[Source texts of formatted documents]
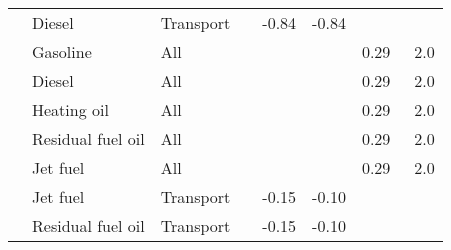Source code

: \begin{ThreePartTable}
\begin{longtable}{ >{\raggedright}p{9em} l l l l l l l }
                                                          & Diesel        & Transport   &      & -0.84\tnote{e}   & -0.84\tnote{e}   &         &        \\ 
    \cite{coyle_estimating_2012}                         & Gasoline      & All         &      &         &         & 0.29\   & 2.0    \\ 
                                                          & Diesel        & All         &      &         &         & 0.29\tnote{e} & 2.0\tnote{e}        \\ 
                                                          & Heating oil   & All         &      &         &         & 0.29\tnote{e} & 2.0\tnote{e}        \\
                                                          & Residual fuel oil& All      &      &         &         & 0.29\tnote{e} & 2.0\tnote{e}        \\
                                                          & Jet fuel      & All         &      &         &         & 0.29\tnote{e} & 2.0\tnote{e}        \\
    \cite{sobieralski_demand_2012}                       & Jet fuel      & Transport   &      & -0.15   & -0.10   &         &        \\ 
                                                          & Residual fuel oil& Transport   &      & -0.15\tnote{f}   & -0.10\tnote{f}   &         &        \\
    

\end{longtable}
\end{ThreePartTable}
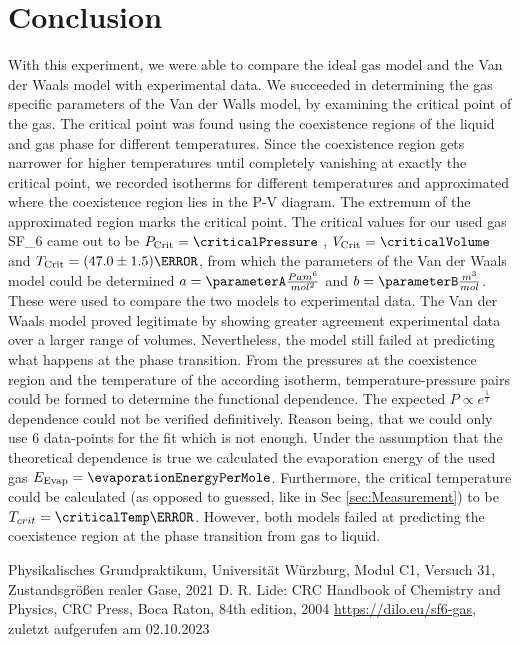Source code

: \documentclass[a4paper,10pt,twocolumn]{article}
\begin{document}
    
    \section[]{Conclusion}\label{sec:conclusion}
    With this experiment, we were able to compare the ideal gas model and the Van der Waals model with experimental data.
    We succeeded in determining the gas specific parameters of the Van der Walls model, by examining the critical point of the gas.
    The critical point was found using the coexistence regions of the liquid and gas phase for different temperatures. 
    Since the coexistence region gets narrower for higher temperatures until completely vanishing at exactly the critical point, we recorded isotherms for different temperatures
    and approximated where the coexistence region lies in the P-V diagram.
    The extremum of the approximated region marks the critical point.
    The critical values for our used gas SF_6\) came out to be $P_{\text{Crit}}=\criticalPressure$ , $V_{\text{Crit}}=\criticalVolume$ and $T_{\text{Crit}}=(47.0\pm 1.5)\degree$, from which the parameters of the Van der Waals model could be determined
    $a=\parameterA \frac{Pa m^6}{mol^2} $ and $b=\parameterB \frac{m^3}{mol} $.
    These were used to compare the two models to experimental data.
    The Van der Waals model proved legitimate by showing greater agreement experimental data over a larger range of volumes.
    Nevertheless, the model still failed at predicting what happens at the phase transition.
    From the pressures at the coexistence region and the temperature of the according isotherm, temperature-pressure pairs could be formed to determine the functional dependence.
    The expected $P \propto e^{\frac{1}{T}} $ dependence could not be verified definitively.
    Reason being, that we could only use 6 data-points for the fit which is not enough.
    Under the assumption that the theoretical dependence is true we calculated the evaporation energy of the used gas $E_{\text{Evap}} =\evaporationEnergyPerMole $.
    Furthermore, the critical temperature could be calculated (as opposed to guessed, like in Sec \ref{sec:Measurement}) to be $T_{crit}=\criticalTemp \degree$.
    However, both models failed at predicting the coexistence region at the phase transition from gas to liquid.
    
    \begin{thebibliography}{}    %
         Physikalisches Grundpraktikum, Universität Würzburg, Modul C1, Versuch 31, Zustandsgrößen realer Gase, 2021
         D. R. Lide: \grqq CRC Handbook of Chemistry
        and Physics\grqq , CRC Press, Boca Raton, 84th
        edition, 2004
         \url{https://dilo.eu/sf6-gas}, zuletzt aufgerufen am 02.10.2023
    \end{thebibliography}
    \clearpage
\end{document}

## About this task:
Leave the pictures out and reproduce each record exactly as written.

## Task answer:
Source code

: \begin{ThreePartTable}
\begin{longtable}{ >{\raggedright}p{9em} l l l l l l l }
                                                          & Diesel        & Transport   &      & -0.84\tnote{e}   & -0.84\tnote{e}   &         &        \\ 
    \cite{coyle_estimating_2012}                         & Gasoline      & All         &      &         &         & 0.29\   & 2.0    \\ 
                                                          & Diesel        & All         &      &         &         & 0.29\tnote{e} & 2.0\tnote{e}        \\ 
                                                          & Heating oil   & All         &      &         &         & 0.29\tnote{e} & 2.0\tnote{e}        \\
                                                          & Residual fuel oil& All      &      &         &         & 0.29\tnote{e} & 2.0\tnote{e}        \\
                                                          & Jet fuel      & All         &      &         &         & 0.29\tnote{e} & 2.0\tnote{e}        \\
    \cite{sobieralski_demand_2012}                       & Jet fuel      & Transport   &      & -0.15   & -0.10   &         &        \\ 
                                                          & Residual fuel oil& Transport   &      & -0.15\tnote{f}   & -0.10\tnote{f}   &         &        \\
    

\end{longtable}
\end{ThreePartTable}
Source code

: \documentclass[a4paper,10pt,twocolumn]{article}
\begin{document}
    
    \section[]{Conclusion}\label{sec:conclusion}
    With this experiment, we were able to compare the ideal gas model and the Van der Waals model with experimental data.
    We succeeded in determining the gas specific parameters of the Van der Walls model, by examining the critical point of the gas.
    The critical point was found using the coexistence regions of the liquid and gas phase for different temperatures. 
    Since the coexistence region gets narrower for higher temperatures until completely vanishing at exactly the critical point, we recorded isotherms for different temperatures
    and approximated where the coexistence region lies in the P-V diagram.
    The extremum of the approximated region marks the critical point.
    The critical values for our used gas SF_6\) came out to be $P_{\text{Crit}}=\criticalPressure$ , $V_{\text{Crit}}=\criticalVolume$ and $T_{\text{Crit}}=(47.0\pm 1.5)\degree$, from which the parameters of the Van der Waals model could be determined
    $a=\parameterA \frac{Pa m^6}{mol^2} $ and $b=\parameterB \frac{m^3}{mol} $.
    These were used to compare the two models to experimental data.
    The Van der Waals model proved legitimate by showing greater agreement experimental data over a larger range of volumes.
    Nevertheless, the model still failed at predicting what happens at the phase transition.
    From the pressures at the coexistence region and the temperature of the according isotherm, temperature-pressure pairs could be formed to determine the functional dependence.
    The expected $P \propto e^{\frac{1}{T}} $ dependence could not be verified definitively.
    Reason being, that we could only use 6 data-points for the fit which is not enough.
    Under the assumption that the theoretical dependence is true we calculated the evaporation energy of the used gas $E_{\text{Evap}} =\evaporationEnergyPerMole $.
    Furthermore, the critical temperature could be calculated (as opposed to guessed, like in Sec \ref{sec:Measurement}) to be $T_{crit}=\criticalTemp \degree$.
    However, both models failed at predicting the coexistence region at the phase transition from gas to liquid.
    
    \begin{thebibliography}{}    %
         Physikalisches Grundpraktikum, Universität Würzburg, Modul C1, Versuch 31, Zustandsgrößen realer Gase, 2021
         D. R. Lide: \grqq CRC Handbook of Chemistry
        and Physics\grqq , CRC Press, Boca Raton, 84th
        edition, 2004
         \url{https://dilo.eu/sf6-gas}, zuletzt aufgerufen am 02.10.2023
    \end{thebibliography}
    \clearpage
\end{document}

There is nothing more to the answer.